Yaroslava Shvedova opens on how winning Wimbledon felt surreal for weeks
by DZEVAD MESIC | VIEW 2113
Former Kazakh tennis player Yaroslava Shvedova revealed for weeks it felt surreal for her that she had won Wimbledon. In 2010, Shvedova and American partner Vania King won the Wimbledon women's doubles title.
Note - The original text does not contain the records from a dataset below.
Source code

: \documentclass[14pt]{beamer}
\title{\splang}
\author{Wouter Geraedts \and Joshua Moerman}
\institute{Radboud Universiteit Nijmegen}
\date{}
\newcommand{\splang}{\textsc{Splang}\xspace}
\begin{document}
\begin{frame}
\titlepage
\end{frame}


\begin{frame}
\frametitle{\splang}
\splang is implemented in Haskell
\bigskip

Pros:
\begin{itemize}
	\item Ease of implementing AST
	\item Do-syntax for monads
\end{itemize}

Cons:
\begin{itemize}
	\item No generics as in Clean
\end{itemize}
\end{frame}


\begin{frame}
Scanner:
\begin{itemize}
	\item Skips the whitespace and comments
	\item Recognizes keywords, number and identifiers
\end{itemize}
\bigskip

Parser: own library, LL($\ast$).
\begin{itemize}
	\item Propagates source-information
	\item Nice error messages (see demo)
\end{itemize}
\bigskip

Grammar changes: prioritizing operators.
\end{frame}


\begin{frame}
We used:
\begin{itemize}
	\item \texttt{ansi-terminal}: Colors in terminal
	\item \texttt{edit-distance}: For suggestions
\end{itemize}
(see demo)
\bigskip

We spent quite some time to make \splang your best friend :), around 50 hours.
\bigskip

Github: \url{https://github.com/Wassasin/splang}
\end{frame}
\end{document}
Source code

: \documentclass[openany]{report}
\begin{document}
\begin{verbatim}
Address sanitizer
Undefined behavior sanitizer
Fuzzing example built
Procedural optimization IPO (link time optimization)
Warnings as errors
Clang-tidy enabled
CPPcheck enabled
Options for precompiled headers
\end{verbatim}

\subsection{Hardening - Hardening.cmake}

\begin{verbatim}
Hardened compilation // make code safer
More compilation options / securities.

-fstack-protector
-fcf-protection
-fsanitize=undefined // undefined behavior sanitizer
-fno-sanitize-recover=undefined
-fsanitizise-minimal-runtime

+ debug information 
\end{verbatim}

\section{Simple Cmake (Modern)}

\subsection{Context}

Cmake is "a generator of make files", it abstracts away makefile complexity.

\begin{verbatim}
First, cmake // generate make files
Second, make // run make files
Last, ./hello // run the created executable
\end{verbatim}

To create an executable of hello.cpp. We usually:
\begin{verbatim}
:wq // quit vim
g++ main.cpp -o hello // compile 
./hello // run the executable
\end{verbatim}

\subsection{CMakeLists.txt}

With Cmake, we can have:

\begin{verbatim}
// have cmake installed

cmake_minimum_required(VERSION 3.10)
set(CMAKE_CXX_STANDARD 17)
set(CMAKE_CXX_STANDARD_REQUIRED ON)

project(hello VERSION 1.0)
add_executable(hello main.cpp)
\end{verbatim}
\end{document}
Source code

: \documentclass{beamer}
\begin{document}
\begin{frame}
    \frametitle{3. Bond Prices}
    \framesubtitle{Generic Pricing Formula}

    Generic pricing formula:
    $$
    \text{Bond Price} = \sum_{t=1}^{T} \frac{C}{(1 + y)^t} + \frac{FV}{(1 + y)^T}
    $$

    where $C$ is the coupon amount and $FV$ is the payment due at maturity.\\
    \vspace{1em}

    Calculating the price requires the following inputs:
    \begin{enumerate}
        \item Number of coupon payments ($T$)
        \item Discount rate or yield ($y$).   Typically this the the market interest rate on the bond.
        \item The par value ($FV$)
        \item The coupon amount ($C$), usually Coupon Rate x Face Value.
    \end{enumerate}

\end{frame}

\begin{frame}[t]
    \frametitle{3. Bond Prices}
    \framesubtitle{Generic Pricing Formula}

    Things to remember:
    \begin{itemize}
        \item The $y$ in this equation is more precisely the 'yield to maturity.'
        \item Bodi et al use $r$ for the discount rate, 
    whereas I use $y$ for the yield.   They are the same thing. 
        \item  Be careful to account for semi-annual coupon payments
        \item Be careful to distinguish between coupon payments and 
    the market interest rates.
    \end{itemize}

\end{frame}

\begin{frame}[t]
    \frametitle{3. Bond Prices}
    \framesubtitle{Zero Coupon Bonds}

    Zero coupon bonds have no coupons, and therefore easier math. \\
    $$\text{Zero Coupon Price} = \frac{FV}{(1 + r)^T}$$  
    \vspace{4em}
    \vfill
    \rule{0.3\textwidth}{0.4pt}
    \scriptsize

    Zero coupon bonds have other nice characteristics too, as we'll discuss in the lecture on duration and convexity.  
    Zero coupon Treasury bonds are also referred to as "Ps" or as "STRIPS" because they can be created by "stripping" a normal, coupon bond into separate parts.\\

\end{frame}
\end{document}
As a kid, Shvedova dreamed of winning Wimbledon and in 2010 her dreams became a reality.
Two months later, Shvedova and King captured the US Open title. “A couple of weeks after [Wimbledon], we were still pinching ourselves,” Shvedova told the WTA website. “We were saying, ‘Do you understand that we won Wimbledon?’ “We could not believe, in our heads, that we had won Wimbledon, because since you are a child, it is so far and unreachable.
Then, when you reach it, you cannot understand it and digest it, in a way”.
Shvedova recalls earning a place at the London Olympics
Shvedova was eager to earn a spot for the 2012 London Olympics and she did so at the last moment.
“I was playing qualification and hoping to win just one round, praying to God, because for the last two months I had been losing first round,” she said. “I had given up on the idea of qualifying for the Olympics, my first Olympics, in London.
I thought that there was no chance, but round by round, I qualified and won rounds in the main draw. “And then playing the defending champion [Li Na] when I am a qualifier, and the night before finding out that if I beat her, I would qualify for the Olympics, there was a lot of energy there.
“This information pushed me to fight to the end. Like a bulldog, I never let her go, beating her. I was the last one into the London Olympics”. Shvedova, a former world No. 25, announced her retirement from professional tennis during last week's Astana Open in Nur-Sultan.